Zwei Meter neben ihm kramt eine blonde, junge Frau verzweifelt in ihrem hellbraunen, ledernen Portemonnaie. Ihre gleichfarbige Handtasche hängt in ihrer Armbeuge und baumelt wie wild hin und her, so hektisch sind ihre Handbewegungen, als sie die Geldbörse nach etwas durchwühlt, was darin offenbar nicht zu finden ist.

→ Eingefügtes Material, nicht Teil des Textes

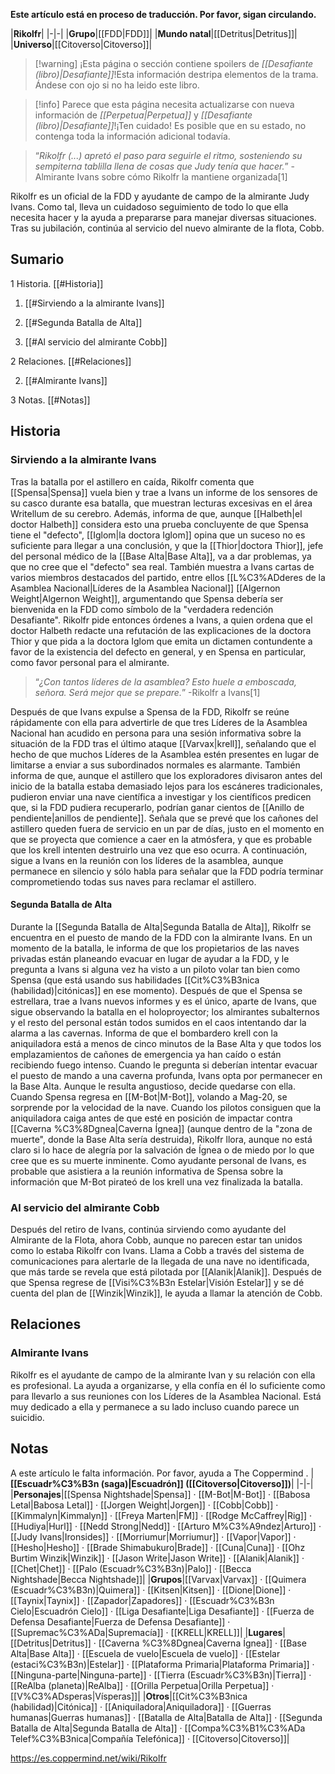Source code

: **Este artículo está en proceso de traducción. Por favor, sigan circulando.**


|**Rikolfr**|
|-|-|
|**Grupo**|[[FDD\|FDD]]|
|**Mundo natal**|[[Detritus\|Detritus]]|
|**Universo**|[[Citoverso\|Citoverso]]|

> [!warning] ¡Esta página o sección contiene spoilers de *[[Desafiante (libro)\|Desafiante]]*!Esta información destripa elementos de la trama.  Ándese con ojo si no ha leido este libro.

> [!info] Parece que esta página necesita actualizarse con nueva información de *[[Perpetua\|Perpetua]]* y *[[Desafiante (libro)\|Desafiante]]*!¡Ten cuidado! Es posible que en su estado, no contenga toda la información adicional todavía.

>“*Rikolfr (...) apretó el paso para seguirle el ritmo, sosteniendo su sempiterna tablilla llena de cosas que Judy tenía que hacer.*”
\-Almirante Ivans sobre cómo Rikolfr la mantiene organizada[1]


Rikolfr es un oficial de la FDD y ayudante de campo de la almirante Judy Ivans. Como tal, lleva un cuidadoso seguimiento de todo lo que ella necesita hacer y la ayuda a prepararse para manejar diversas situaciones. Tras su jubilación, continúa al servicio del nuevo almirante de la flota, Cobb.

## Sumario

1 Historia. [[#Historia]] 

1. [[#Sirviendo a la almirante Ivans]] 

1. [[#Segunda Batalla de Alta]] 


1. [[#Al servicio del almirante Cobb]] 


2 Relaciones. [[#Relaciones]] 

2. [[#Almirante Ivans]] 


3 Notas. [[#Notas]] 


## Historia
### Sirviendo a la almirante Ivans
Tras la batalla por el astillero en caída, Rikolfr comenta que [[Spensa\|Spensa]] vuela bien y trae a Ivans un informe de los sensores de su casco durante esa batalla, que muestran lecturas excesivas en el área Writellum de su cerebro. Además, informa de que, aunque [[Halbeth\|el doctor Halbeth]] considera esto una prueba concluyente de que Spensa tiene el "defecto", [[Iglom\|la doctora Iglom]] opina que un suceso no es suficiente para llegar a una conclusión, y que la [[Thior\|doctora Thior]], jefe del personal médico de la [[Base Alta\|Base Alta]], va a dar problemas, ya que no cree que el "defecto" sea real. También muestra a Ivans cartas de varios miembros destacados del partido, entre ellos [[L%C3%ADderes de la Asamblea Nacional\|Líderes de la Asamblea Nacional]] [[Algernon Weight\|Algernon Weight]], argumentando que Spensa debería ser bienvenida en la FDD como símbolo de la "verdadera redención Desafiante". Rikolfr pide entonces órdenes a Ivans, a quien ordena que el doctor Halbeth redacte una refutación de las explicaciones de la doctora Thior y que pida a la doctora Iglom que emita un dictamen contundente a favor de la existencia del defecto en general, y en Spensa en particular, como favor personal para el almirante.

>“*¿Con tantos líderes de la asamblea? Esto huele a emboscada, señora. Será mejor que se prepare.*”
\-Rikolfr a Ivans[1]

Después de que Ivans expulse a Spensa de la FDD, Rikolfr se reúne rápidamente con ella para advertirle de que tres Líderes de la Asamblea Nacional han acudido en persona para una sesión informativa sobre la situación de la FDD tras el último ataque [[Varvax\|krell]], señalando que el hecho de que muchos Líderes de la Asamblea estén presentes en lugar de limitarse a enviar a sus subordinados normales es alarmante. También informa de que, aunque el astillero que los exploradores divisaron antes del inicio de la batalla estaba demasiado lejos para los escáneres tradicionales, pudieron enviar una nave científica a investigar y los científicos predicen que, si la FDD pudiera recuperarlo, podrían ganar cientos de [[Anillo de pendiente\|anillos de pendiente]]. Señala que se prevé que los cañones del astillero queden fuera de servicio en un par de días, justo en el momento en que se proyecta que comience a caer en la atmósfera, y que es probable que los krell intenten destruirlo una vez que eso ocurra. A continuación, sigue a Ivans en la reunión con los líderes de la asamblea, aunque permanece en silencio y sólo habla para señalar que la FDD podría terminar comprometiendo todas sus naves para reclamar el astillero.

#### Segunda Batalla de Alta
Durante la [[Segunda Batalla de Alta\|Segunda Batalla de Alta]], Rikolfr se encuentra en el puesto de mando de la FDD con la almirante Ivans. En un momento de la batalla, le informa de que los propietarios de las naves privadas están planeando evacuar en lugar de ayudar a la FDD, y le pregunta a Ivans si alguna vez ha visto a un piloto volar tan bien como Spensa (que está usando sus habilidades [[Cit%C3%B3nica (habilidad)\|citónicas]] en ese momento).
Después de que el Spensa se estrellara, trae a Ivans nuevos informes y es el único, aparte de Ivans, que sigue observando la batalla en el holoproyector; los almirantes subalternos y el resto del personal están todos sumidos en el caos intentando dar la alarma a las cavernas. Informa de que el bombardero krell con la aniquiladora está a menos de cinco minutos de la Base Alta y que todos los emplazamientos de cañones de emergencia ya han caído o están recibiendo fuego intenso. Cuando le pregunta si deberían intentar evacuar el puesto de mando a una caverna profunda, Ivans opta por permanecer en la Base Alta. Aunque le resulta angustioso, decide quedarse con ella.
Cuando Spensa regresa en [[M-Bot\|M-Bot]], volando a Mag-20, se sorprende por la velocidad de la nave. Cuando los pilotos consiguen que la aniquiladora caiga antes de que esté en posición de impactar contra [[Caverna %C3%8Dgnea\|Caverna Ígnea]] (aunque dentro de la "zona de muerte", donde la Base Alta sería destruida), Rikolfr llora, aunque no está claro si lo hace de alegría por la salvación de Ígnea o de miedo por lo que cree que es su muerte inminente. Como ayudante personal de Ivans, es probable que asistiera a la reunión informativa de Spensa sobre la información que M-Bot pirateó de los krell una vez finalizada la batalla.

### Al servicio del almirante Cobb
Después del retiro de Ivans, continúa sirviendo como ayudante del Almirante de la Flota, ahora Cobb, aunque no parecen estar tan unidos como lo estaba Rikolfr con Ivans. Llama a Cobb a través del sistema de comunicaciones para alertarle de la llegada de una nave no identificada, que más tarde se revela que está pilotada por [[Alanik\|Alanik]]. Después de que Spensa regrese de [[Visi%C3%B3n Estelar\|Visión Estelar]] y se dé cuenta del plan de [[Winzik\|Winzik]], le ayuda a llamar la atención de Cobb.

## Relaciones
### Almirante Ivans
Rikolfr es el ayudante de campo de la almirante Ivan y su relación con ella es profesional. La ayuda a organizarse, y ella confía en él lo suficiente como para llevarlo a sus reuniones con los Líderes de la Asamblea Nacional. Está muy dedicado a ella y permanece a su lado incluso cuando parece un suicidio.

## Notas

A este artículo le falta información. Por favor, ayuda a The Coppermind .
|**[[Escuadr%C3%B3n (saga)\|Escuadrón]] ([[Citoverso\|Citoverso]])**|
|-|-|
|**Personajes**|[[Spensa Nightshade\|Spensa]] · [[M-Bot\|M-Bot]] · [[Babosa Letal\|Babosa Letal]] · [[Jorgen Weight\|Jorgen]] · [[Cobb\|Cobb]] · [[Kimmalyn\|Kimmalyn]] · [[Freya Marten\|FM]] · [[Rodge McCaffrey\|Rig]] · [[Hudiya\|Hurl]] · [[Nedd Strong\|Nedd]] · [[Arturo M%C3%A9ndez\|Arturo]] · [[Judy Ivans\|Ironsides]] · [[Morriumur\|Morriumur]] · [[Vapor\|Vapor]] · [[Hesho\|Hesho]] · [[Brade Shimabukuro\|Brade]] · [[Cuna\|Cuna]] · [[Ohz Burtim Winzik\|Winzik]] · [[Jason Write\|Jason Write]] · [[Alanik\|Alanik]] · [[Chet\|Chet]] · [[Palo (Escuadr%C3%B3n)\|Palo]] · [[Becca Nightshade\|Becca Nightshade]]|
|**Grupos**|[[Varvax\|Varvax]] · [[Quimera (Escuadr%C3%B3n)\|Quimera]] · [[Kitsen\|Kitsen]] · [[Dione\|Dione]] · [[Taynix\|Taynix]] · [[Zapador\|Zapadores]] · [[Escuadr%C3%B3n Cielo\|Escuadrón Cielo]] · [[Liga Desafiante\|Liga Desafiante]] · [[Fuerza de Defensa Desafiante\|Fuerza de Defensa Desafiante]] · [[Supremac%C3%ADa\|Supremacía]] · [[KRELL\|KRELL]]|
|**Lugares**|[[Detritus\|Detritus]] · [[Caverna %C3%8Dgnea\|Caverna Ígnea]] · [[Base Alta\|Base Alta]] · [[Escuela de vuelo\|Escuela de vuelo]] · [[Estelar (estaci%C3%B3n)\|Estelar]] · [[Plataforma Primaria\|Plataforma Primaria]] · [[Ninguna-parte\|Ninguna-parte]] · [[Tierra (Escuadr%C3%B3n)\|Tierra]] · [[ReAlba (planeta)\|ReAlba]] · [[Orilla Perpetua\|Orilla Perpetua]] · [[V%C3%ADsperas\|Vísperas]]|
|**Otros**|[[Cit%C3%B3nica (habilidad)\|Citónica]] · [[Aniquiladora\|Aniquiladora]] · [[Guerras humanas\|Guerras humanas]] · [[Batalla de Alta\|Batalla de Alta]] · [[Segunda Batalla de Alta\|Segunda Batalla de Alta]] · [[Compa%C3%B1%C3%ADa Telef%C3%B3nica\|Compañía Telefónica]] · [[Citoverso\|Citoverso]]|



https://es.coppermind.net/wiki/Rikolfr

Conrad beobachtet sie, gebannt von ihrem Tun und die Tasse noch immer festhaltend. Als sie die Suche aufgibt und ihren Kopf senkt, als würde sie ihr Gedächtnis nach einem Hinweis durchflöhen, wo sie das, was in ihrem Portemonnaie offensichtlich nicht vorhanden ist, das letzte Mal in der Hand hatte, erkundigt er sich vorsichtig: „Was fehlt?“
Erschreckt schaut sie auf und ihn ziemlich entgeistert an. „Nix!“, kanzelt sie ihn ab und senkt ihren Kopf erneut.
„Hm“, macht er und fügt ungeachtet ihrer harschen Abwehr freundlich hinzu: „Sah eben anders aus.“
„Na, und?“, bellt sie verärgert zurück und wühlt weiter in ihrer Handtasche.
Conrad zieht wegen ihres Tonfalls seine Stirn kraus und überlegt kurz, ob er seine Frage nicht einfach vergessen sollte. Als er in diesem Moment jedoch eine Träne auf ihrer Wange entdeckt, entscheidet er sich dagegen. „Wie kann ich helfen?“, bietet er mit ruhiger Stimme an.
Sie schüttelt zuerst nur ihren Kopf, dann brummt sie ärgerlich in ihre Handtasche hinein: „Gar nicht. Meine EC-Karte ist weg.“
„Oh!“, entfährt es ihm. „Das ist natürlich unschön.“
„Eben.“
„Hm“, überlegt er so laut, dass sie es hören kann. „Und was muss bezahlt werden?“
Seine ruhige und freundliche Hartnäckigkeit lässt sie nicht kalt und sie blickt ihn nun direkt an.
Conrad holt tief und möglichst lautlos Luft. ‚Wow!‘, will sein Mund sagen, aber seine Lippen bleiben fest verschlossen. Die junge Frau ist jünger, als er es aus dem Profil ihres Gesichts geschlossen hatte, seiner Einschätzung nach ungefähr zwanzig, plus minus zwei Jahre. Die wasserblauen Augen in ihrem runden Gesicht ziehen ihn genauso magisch an wie ihre schneeblonden, glatten Haare, die bis auf die Mitte ihres Rückens herabfallen und die er bereits beim ersten Seitenblick bemerkte.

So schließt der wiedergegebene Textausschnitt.